- [Required work]: Below is a listing; repeat exactly the lines from the one containing "요소의 크기 이상으로 내용이 넘쳤을 때, 보여짐을 제어하는 **개별 속성들**" to the one containing "overflow-y : y축에만 제어", both included.

- [Provided records]:
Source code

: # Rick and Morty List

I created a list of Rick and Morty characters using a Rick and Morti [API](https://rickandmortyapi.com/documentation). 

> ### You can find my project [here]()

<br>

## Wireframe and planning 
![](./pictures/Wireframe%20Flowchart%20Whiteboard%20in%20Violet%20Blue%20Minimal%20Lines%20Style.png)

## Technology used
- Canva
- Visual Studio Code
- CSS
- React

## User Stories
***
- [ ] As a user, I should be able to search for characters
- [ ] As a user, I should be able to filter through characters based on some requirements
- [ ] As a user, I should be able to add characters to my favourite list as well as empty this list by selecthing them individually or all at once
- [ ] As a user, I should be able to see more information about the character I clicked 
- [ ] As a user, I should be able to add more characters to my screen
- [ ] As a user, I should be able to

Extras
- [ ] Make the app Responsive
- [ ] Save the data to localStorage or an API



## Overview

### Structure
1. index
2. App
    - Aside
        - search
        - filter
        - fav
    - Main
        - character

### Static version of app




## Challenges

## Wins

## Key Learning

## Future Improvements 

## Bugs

...

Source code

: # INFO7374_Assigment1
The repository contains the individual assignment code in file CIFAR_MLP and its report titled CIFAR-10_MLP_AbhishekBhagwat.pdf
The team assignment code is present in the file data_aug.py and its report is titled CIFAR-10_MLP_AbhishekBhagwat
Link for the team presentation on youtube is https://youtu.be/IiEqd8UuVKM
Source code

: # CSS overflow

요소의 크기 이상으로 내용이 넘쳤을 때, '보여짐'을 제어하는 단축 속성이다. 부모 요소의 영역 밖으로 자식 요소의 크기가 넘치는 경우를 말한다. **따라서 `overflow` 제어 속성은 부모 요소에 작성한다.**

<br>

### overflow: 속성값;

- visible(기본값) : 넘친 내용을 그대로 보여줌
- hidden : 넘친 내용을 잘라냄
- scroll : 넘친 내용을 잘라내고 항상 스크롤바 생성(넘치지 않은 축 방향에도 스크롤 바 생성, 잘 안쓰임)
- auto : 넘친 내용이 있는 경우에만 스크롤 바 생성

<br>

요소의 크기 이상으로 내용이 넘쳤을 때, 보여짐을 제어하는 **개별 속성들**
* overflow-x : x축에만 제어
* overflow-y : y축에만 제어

* * *

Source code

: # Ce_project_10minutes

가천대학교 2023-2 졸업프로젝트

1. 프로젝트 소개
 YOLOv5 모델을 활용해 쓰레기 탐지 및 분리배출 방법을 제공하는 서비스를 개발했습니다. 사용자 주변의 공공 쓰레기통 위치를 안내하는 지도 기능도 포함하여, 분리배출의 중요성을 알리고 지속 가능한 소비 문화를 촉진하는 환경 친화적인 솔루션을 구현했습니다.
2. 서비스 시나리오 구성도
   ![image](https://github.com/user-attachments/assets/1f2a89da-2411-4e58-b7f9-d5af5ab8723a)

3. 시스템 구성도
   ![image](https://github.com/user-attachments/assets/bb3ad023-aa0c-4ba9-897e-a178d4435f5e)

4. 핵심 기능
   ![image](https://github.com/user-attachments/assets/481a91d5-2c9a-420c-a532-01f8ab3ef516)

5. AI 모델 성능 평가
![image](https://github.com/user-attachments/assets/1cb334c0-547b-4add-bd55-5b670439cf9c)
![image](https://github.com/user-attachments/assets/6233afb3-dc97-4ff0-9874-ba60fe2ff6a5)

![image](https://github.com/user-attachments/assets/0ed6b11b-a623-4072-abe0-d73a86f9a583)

- [Answer for this exercise]:
요소의 크기 이상으로 내용이 넘쳤을 때, 보여짐을 제어하는 **개별 속성들**
* overflow-x : x축에만 제어
* overflow-y : y축에만 제어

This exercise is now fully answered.